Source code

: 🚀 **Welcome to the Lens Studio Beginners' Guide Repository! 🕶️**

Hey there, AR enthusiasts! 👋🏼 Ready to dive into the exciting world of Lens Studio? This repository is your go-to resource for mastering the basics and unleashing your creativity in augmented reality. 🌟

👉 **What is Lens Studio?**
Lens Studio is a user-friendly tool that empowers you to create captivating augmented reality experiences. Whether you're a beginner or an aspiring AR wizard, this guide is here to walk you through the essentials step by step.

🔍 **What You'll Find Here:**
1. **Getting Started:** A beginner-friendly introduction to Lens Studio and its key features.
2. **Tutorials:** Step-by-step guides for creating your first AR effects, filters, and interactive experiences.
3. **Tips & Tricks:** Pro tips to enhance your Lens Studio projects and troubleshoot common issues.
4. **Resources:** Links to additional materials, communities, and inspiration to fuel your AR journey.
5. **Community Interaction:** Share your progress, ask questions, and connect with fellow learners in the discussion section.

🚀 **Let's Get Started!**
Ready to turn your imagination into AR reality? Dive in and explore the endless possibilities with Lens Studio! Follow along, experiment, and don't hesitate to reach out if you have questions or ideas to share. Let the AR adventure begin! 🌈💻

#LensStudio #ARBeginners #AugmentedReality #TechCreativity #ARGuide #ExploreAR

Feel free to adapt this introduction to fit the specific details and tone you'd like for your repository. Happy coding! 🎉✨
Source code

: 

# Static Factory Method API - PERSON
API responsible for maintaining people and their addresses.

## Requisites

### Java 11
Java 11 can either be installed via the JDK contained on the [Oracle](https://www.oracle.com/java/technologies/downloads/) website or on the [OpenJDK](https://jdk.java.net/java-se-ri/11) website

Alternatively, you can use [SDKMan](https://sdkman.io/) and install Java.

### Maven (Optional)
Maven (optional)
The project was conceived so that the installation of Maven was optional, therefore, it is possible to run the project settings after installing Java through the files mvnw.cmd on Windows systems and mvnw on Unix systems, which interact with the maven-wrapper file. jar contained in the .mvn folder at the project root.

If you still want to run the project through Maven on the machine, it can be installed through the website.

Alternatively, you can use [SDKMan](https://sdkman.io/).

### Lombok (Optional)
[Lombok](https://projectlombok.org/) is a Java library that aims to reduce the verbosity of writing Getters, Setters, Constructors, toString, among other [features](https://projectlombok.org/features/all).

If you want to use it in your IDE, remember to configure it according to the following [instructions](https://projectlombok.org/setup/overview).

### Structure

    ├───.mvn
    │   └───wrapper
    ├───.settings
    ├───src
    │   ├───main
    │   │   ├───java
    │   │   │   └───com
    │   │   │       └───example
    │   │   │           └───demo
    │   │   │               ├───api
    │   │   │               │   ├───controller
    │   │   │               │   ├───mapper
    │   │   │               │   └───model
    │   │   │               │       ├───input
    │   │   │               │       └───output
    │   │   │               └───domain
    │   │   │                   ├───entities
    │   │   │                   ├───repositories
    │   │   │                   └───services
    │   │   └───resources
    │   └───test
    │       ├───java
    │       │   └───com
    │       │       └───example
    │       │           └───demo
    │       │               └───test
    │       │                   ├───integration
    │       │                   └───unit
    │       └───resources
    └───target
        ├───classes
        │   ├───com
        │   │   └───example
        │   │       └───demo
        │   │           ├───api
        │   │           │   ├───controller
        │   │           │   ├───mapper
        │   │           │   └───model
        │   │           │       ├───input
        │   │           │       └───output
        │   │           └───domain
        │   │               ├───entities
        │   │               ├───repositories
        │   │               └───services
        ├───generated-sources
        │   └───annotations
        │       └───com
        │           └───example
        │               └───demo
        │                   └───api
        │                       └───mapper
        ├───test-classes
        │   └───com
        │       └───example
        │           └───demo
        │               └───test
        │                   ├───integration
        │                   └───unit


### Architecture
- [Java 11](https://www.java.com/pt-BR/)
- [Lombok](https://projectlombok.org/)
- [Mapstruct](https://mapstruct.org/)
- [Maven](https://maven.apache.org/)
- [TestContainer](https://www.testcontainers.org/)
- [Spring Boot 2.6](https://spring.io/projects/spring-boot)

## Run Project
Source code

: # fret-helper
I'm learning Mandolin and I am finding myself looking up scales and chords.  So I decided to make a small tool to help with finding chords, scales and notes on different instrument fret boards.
——
What you should do
Write out only the lines that run from the line containing "### Architecture" through the line containing "- [TestContainer](https://www.testcontainers.org/)", both included, exactly as they appear above.

Result of this task
### Architecture
- [Java 11](https://www.java.com/pt-BR/)
- [Lombok](https://projectlombok.org/)
- [Mapstruct](https://mapstruct.org/)
- [Maven](https://maven.apache.org/)
- [TestContainer](https://www.testcontainers.org/)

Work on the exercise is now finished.